<<<<

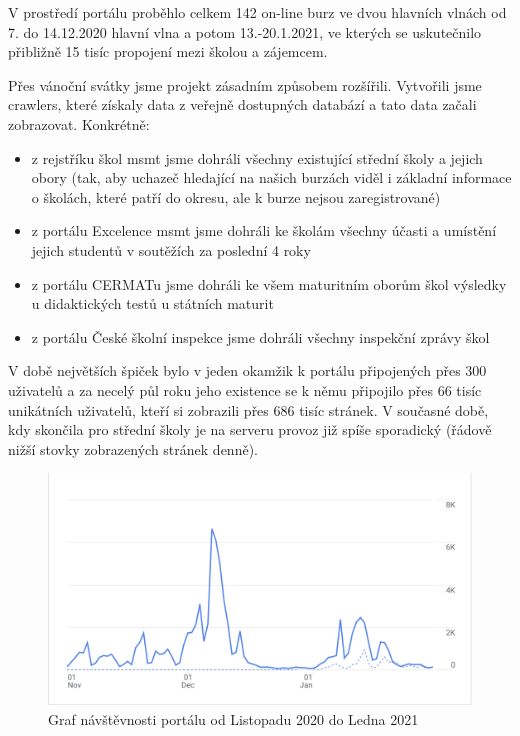 V prostředí portálu proběhlo celkem 142 on-line burz ve dvou hlavních vlnách od 7. do 14.12.2020 \emdash hlavní vlna a potom 13.-20.1.2021,
ve kterých se uskutečnilo přibližně 15 tisíc propojení mezi školou a zájemcem. 

Přes vánoční svátky jsme projekt zásadním způsobem rozšířili.
Vytvořili jsme \glspl{crawler}, které získaly data z veřejně dostupných databází a tato data začali zobrazovat. Konkrétně: 

\begin{itemize}
  \item z rejstříku škol \acrshort{msmt} jsme dohráli všechny existující střední školy a jejich obory (tak, aby uchazeč hledající na našich burzách viděl i základní informace o školách, které patří do okresu, ale k burze nejsou zaregistrované)
  \item z portálu Excelence \acrshort{msmt} jsme dohráli ke školám všechny účasti a umístění jejich studentů v soutěžích za poslední 4 roky
  \item z portálu CERMATu jsme dohráli ke všem maturitním oborům škol výsledky u didaktických testů u státních maturit
  \item z portálu České školní inspekce jsme dohráli všechny inspekční zprávy škol
\end{itemize}

V době největších špiček bylo v jeden okamžik k portálu připojených přes 300 uživatelů 
a za necelý půl roku jeho existence se k němu připojilo přes 66 tisíc unikátních uživatelů,
kteří si zobrazili přes 686 tisíc stránek.
V současné době, kdy skončila pro střední školy  je na serveru provoz již spíše sporadický (řádově nižší stovky zobrazených stránek denně). 


\begin{figure}[h]
\centering
\includegraphics[width=\textwidth]{img/listopad-leden-navstevnost.png}
\caption{Graf návštěvnosti portálu \bso{} od Listopadu 2020 do Ledna 2021}\label{fig:navstevnost}
\end{figure}

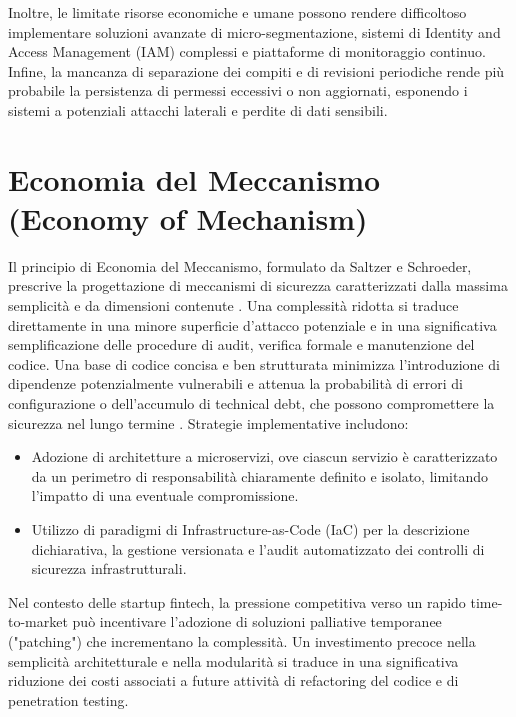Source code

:Inoltre, le limitate risorse economiche e umane possono rendere difficoltoso implementare soluzioni avanzate di micro-segmentazione, sistemi di Identity and Access Management (IAM) complessi e piattaforme di monitoraggio continuo. Infine, la mancanza di separazione dei compiti e di revisioni periodiche rende più probabile la persistenza di permessi eccessivi o non aggiornati, esponendo i sistemi a potenziali attacchi laterali e perdite di dati sensibili.

\section{Economia del Meccanismo (Economy of Mechanism)}
Il principio di Economia del Meccanismo, formulato da Saltzer e Schroeder, prescrive la progettazione di meccanismi di sicurezza caratterizzati dalla massima semplicità e da dimensioni contenute \cite{Saltzer_Schroeder_1975}. Una complessità ridotta si traduce direttamente in una minore superficie d'attacco potenziale e in una significativa semplificazione delle procedure di audit, verifica formale e manutenzione del codice. Una base di codice concisa e ben strutturata minimizza l'introduzione di dipendenze potenzialmente vulnerabili e attenua la probabilità di errori di configurazione o dell'accumulo di technical debt, che possono compromettere la sicurezza nel lungo termine \cite{Smith_2012_SaltzerReview}.
Strategie implementative includono:
\begin{itemize}
\item Adozione di architetture a microservizi, ove ciascun servizio è caratterizzato da un perimetro di responsabilità chiaramente definito e isolato, limitando l'impatto di una eventuale compromissione.
\item Utilizzo di paradigmi di Infrastructure-as-Code (IaC) per la descrizione dichiarativa, la gestione versionata e l'audit automatizzato dei controlli di sicurezza infrastrutturali.
\end{itemize}
Nel contesto delle startup fintech, la pressione competitiva verso un rapido time-to-market può incentivare l'adozione di soluzioni palliative temporanee ("patching") che incrementano la complessità. Un investimento precoce nella semplicità architetturale e nella modularità si traduce in una significativa riduzione dei costi associati a future attività di refactoring del codice e di penetration testing.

>>>>

*Exercise aim*: Return every line of the records exactly as given, pictures excluded.

*Answer to this exercise*:
 V prostředí portálu proběhlo celkem 142 on-line burz ve dvou hlavních vlnách od 7. do 14.12.2020 \emdash hlavní vlna a potom 13.-20.1.2021,
ve kterých se uskutečnilo přibližně 15 tisíc propojení mezi školou a zájemcem. 

Přes vánoční svátky jsme projekt zásadním způsobem rozšířili.
Vytvořili jsme \glspl{crawler}, které získaly data z veřejně dostupných databází a tato data začali zobrazovat. Konkrétně: 

\begin{itemize}
  \item z rejstříku škol \acrshort{msmt} jsme dohráli všechny existující střední školy a jejich obory (tak, aby uchazeč hledající na našich burzách viděl i základní informace o školách, které patří do okresu, ale k burze nejsou zaregistrované)
  \item z portálu Excelence \acrshort{msmt} jsme dohráli ke školám všechny účasti a umístění jejich studentů v soutěžích za poslední 4 roky
  \item z portálu CERMATu jsme dohráli ke všem maturitním oborům škol výsledky u didaktických testů u státních maturit
  \item z portálu České školní inspekce jsme dohráli všechny inspekční zprávy škol
\end{itemize}

V době největších špiček bylo v jeden okamžik k portálu připojených přes 300 uživatelů 
a za necelý půl roku jeho existence se k němu připojilo přes 66 tisíc unikátních uživatelů,
kteří si zobrazili přes 686 tisíc stránek.
V současné době, kdy skončila pro střední školy  je na serveru provoz již spíše sporadický (řádově nižší stovky zobrazených stránek denně). 


\begin{figure}[h]
\centering
\includegraphics[width=\textwidth]{img/listopad-leden-navstevnost.png}
\caption{Graf návštěvnosti portálu \bso{} od Listopadu 2020 do Ledna 2021}\label{fig:navstevnost}
\end{figure}

Source code

:Inoltre, le limitate risorse economiche e umane possono rendere difficoltoso implementare soluzioni avanzate di micro-segmentazione, sistemi di Identity and Access Management (IAM) complessi e piattaforme di monitoraggio continuo. Infine, la mancanza di separazione dei compiti e di revisioni periodiche rende più probabile la persistenza di permessi eccessivi o non aggiornati, esponendo i sistemi a potenziali attacchi laterali e perdite di dati sensibili.

\section{Economia del Meccanismo (Economy of Mechanism)}
Il principio di Economia del Meccanismo, formulato da Saltzer e Schroeder, prescrive la progettazione di meccanismi di sicurezza caratterizzati dalla massima semplicità e da dimensioni contenute \cite{Saltzer_Schroeder_1975}. Una complessità ridotta si traduce direttamente in una minore superficie d'attacco potenziale e in una significativa semplificazione delle procedure di audit, verifica formale e manutenzione del codice. Una base di codice concisa e ben strutturata minimizza l'introduzione di dipendenze potenzialmente vulnerabili e attenua la probabilità di errori di configurazione o dell'accumulo di technical debt, che possono compromettere la sicurezza nel lungo termine \cite{Smith_2012_SaltzerReview}.
Strategie implementative includono:
\begin{itemize}
\item Adozione di architetture a microservizi, ove ciascun servizio è caratterizzato da un perimetro di responsabilità chiaramente definito e isolato, limitando l'impatto di una eventuale compromissione.
\item Utilizzo di paradigmi di Infrastructure-as-Code (IaC) per la descrizione dichiarativa, la gestione versionata e l'audit automatizzato dei controlli di sicurezza infrastrutturali.
\end{itemize}
Nel contesto delle startup fintech, la pressione competitiva verso un rapido time-to-market può incentivare l'adozione di soluzioni palliative temporanee ("patching") che incrementano la complessità. Un investimento precoce nella semplicità architetturale e nella modularità si traduce in una significativa riduzione dei costi associati a future attività di refactoring del codice e di penetration testing.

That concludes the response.